The 2025–2030 DGA are structured around eight core pillars: (1) eat the right amount for you; (2) prioritize protein foods at every meal; (3) consume dairy; (4) eat vegetables and fruits throughout the day; (5) incorporate healthy fats; (6) focus on whole grains; (7) limit highly processed foods, added sugars, and refined carbohydrates; and (8) limit alcohol consumption.

However, it is important to read the DGA alongside the accompanying Scientific Foundations for the Dietary Guidelines for Americans (“SFR”).The SFR marks a notable departure from the Biden administration’s Scientific Report of the Dietary Guidelines Advisory Committee, which emphasized plant-based proteins, the reduced consumption of red meat, and restrictive alcohol guidance.  According to the SFR, that earlier report suffered from methodological deficiencies – particularly its requirement that scientific evidence be evaluated through a health-equity lens.  The stated intent of the SFR is to present supplemental research to establish “clear, unbiased scientific guidance on the optimal diet for all Americans.”

One key methodological shift is the SFR’s emphasis on randomized controlled trials (“RCTs”) over observational or cohort studies.  The SFR states that earlier DGAs blurred the line between associative and causal evidence. 

Highly Processed Foods: Definition in Flux

A central issue for many stakeholders was whether the 2025–2030 DGA would address ultra-processed foods (“UPFs”).  This question has taken on heightened significance in light of the recent surge in UPF-related litigation against food and beverage manufacturers in both state and federal courts, as well as the growing body of state-level legislation seeking to define, regulate, or restrict UPFs. 

The DGA recommend limiting the consumption of highly processed foods.  Notably, the Guidelines employ the term “highly” rather than “ultra” processed, a distinction that has drawn considerable attention.  Although the SFR defines highly processed foods, the SFR concedes that this definition is provisional, pending a joint USDA–FDA effort to establish a uniform federal definition of UPFs.

For retailers and manufacturers, this ambiguity is a double-edged sword.  It limits immediate federal regulation, but leaves room for continued state action and private litigation.

Rethinking Healthy Fats

In a departure from past guidance, the DGA now encourage the consumption of healthy fats and expressly support whole-fat dairy products.  The SFR finds no credible evidence—from either RCTs or observational studies—linking whole-fat dairy consumption to adverse health outcomes in adults or children.  Likewise, it finds no clear cardiovascular or mortality benefit from reducing saturated fat intake below current averages.

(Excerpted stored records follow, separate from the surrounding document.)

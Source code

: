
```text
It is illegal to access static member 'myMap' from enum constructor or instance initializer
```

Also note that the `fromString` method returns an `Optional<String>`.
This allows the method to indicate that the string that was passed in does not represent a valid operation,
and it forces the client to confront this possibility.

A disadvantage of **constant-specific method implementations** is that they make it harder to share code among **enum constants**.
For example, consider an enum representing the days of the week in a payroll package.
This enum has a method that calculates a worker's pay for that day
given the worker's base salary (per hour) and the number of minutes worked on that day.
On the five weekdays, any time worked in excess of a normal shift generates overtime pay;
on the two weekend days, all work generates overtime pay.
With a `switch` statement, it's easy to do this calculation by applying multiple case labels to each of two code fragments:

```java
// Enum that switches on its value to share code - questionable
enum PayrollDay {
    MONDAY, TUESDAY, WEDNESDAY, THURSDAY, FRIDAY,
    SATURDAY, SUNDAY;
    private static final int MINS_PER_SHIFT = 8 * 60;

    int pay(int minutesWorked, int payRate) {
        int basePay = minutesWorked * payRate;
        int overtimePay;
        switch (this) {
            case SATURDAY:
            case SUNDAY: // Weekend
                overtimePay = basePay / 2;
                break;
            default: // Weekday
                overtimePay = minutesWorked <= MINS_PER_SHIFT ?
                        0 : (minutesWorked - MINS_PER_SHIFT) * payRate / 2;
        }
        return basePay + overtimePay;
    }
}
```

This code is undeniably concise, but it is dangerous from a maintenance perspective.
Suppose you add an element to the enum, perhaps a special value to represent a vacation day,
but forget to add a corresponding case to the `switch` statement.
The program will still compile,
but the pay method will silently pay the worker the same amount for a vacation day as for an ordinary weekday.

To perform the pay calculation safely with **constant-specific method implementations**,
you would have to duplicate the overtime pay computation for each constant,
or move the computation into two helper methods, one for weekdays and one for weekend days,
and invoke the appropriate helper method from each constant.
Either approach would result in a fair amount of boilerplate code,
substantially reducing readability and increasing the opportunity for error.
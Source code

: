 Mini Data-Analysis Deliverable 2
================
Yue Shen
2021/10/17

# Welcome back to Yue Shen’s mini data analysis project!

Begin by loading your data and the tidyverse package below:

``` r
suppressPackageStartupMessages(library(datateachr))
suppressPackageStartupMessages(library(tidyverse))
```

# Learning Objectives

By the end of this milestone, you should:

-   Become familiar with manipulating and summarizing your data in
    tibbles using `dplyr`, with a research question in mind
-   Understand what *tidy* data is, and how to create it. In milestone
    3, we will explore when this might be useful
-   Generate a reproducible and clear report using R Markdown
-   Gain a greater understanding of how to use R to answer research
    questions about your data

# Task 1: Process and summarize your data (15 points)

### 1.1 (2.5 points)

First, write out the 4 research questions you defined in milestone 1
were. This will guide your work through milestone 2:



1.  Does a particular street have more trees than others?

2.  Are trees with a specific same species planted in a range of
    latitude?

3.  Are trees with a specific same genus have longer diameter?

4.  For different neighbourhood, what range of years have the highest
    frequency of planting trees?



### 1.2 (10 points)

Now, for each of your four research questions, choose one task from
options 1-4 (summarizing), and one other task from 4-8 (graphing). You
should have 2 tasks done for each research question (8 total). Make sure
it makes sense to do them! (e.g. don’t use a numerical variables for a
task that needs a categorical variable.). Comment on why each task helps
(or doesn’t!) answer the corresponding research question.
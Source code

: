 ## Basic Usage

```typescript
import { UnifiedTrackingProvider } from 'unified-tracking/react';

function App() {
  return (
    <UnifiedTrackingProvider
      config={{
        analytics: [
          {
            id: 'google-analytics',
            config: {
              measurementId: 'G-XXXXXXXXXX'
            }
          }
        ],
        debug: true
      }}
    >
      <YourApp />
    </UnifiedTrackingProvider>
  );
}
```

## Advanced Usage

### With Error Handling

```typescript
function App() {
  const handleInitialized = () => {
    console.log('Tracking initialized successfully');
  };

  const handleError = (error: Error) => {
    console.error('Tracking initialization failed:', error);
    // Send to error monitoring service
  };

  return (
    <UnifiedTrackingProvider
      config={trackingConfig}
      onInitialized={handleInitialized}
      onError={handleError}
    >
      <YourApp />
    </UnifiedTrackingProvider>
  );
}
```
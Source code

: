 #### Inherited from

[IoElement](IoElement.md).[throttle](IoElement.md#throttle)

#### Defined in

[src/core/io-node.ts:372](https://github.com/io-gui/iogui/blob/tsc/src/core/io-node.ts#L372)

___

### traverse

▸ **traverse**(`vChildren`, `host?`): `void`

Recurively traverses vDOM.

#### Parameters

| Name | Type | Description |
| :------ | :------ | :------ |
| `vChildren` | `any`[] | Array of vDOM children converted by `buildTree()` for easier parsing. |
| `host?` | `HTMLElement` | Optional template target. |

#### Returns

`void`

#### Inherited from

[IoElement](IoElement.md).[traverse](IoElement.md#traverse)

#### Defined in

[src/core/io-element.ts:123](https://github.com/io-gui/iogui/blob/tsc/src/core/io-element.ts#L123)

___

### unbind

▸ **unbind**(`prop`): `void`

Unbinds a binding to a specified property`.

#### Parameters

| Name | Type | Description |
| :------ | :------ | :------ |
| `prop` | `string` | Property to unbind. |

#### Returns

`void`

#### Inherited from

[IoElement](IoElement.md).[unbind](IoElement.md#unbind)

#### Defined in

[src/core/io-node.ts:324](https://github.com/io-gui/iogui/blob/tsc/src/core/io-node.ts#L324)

Taken together, these findings mark a notable break from prior DGAs and may have downstream implications for “low-fat” and “reduced-fat” marketing claims, as well as future nutrition labeling standards built around earlier assumptions about fat.

Alcohol: Familiar Ground

Despite prior signals that alcohol guidance might become more restrictive, the DGA takes a restrained approach.  The Guidelines reiterate that Americans should “consume less alcohol for better health,” while recommending abstention only for specific populations.  Interestingly, while the SFR cites a study conducted by the National Academies of Sciences, Engineering, and Medicine, the DGA do not engage directly with that report’s findings, which linked moderate alcohol consumption to lower all-cause mortality. Taken together, this treatment of alcohol suggests a deliberate policy choice to preserve continuity and avoid more prescriptive or controversial regulatory positions.

Looking Ahead: What This Means for Retailers and Manufacturers

While the 2025–2030 DGA do not impose new obligations, they shape the regulatory and litigation environment in which food companies operate.  In short, the message to industry is familiar but evolving: watch the science, watch the regulators, and plan accordingly.  As the “eat real food” mantra gains traction, retailers and manufacturers would be well-advised to ensure that their product development, labeling, and marketing strategies are aligned not just with consumer trends, but with the scientific and policy framework that increasingly defines legal risk.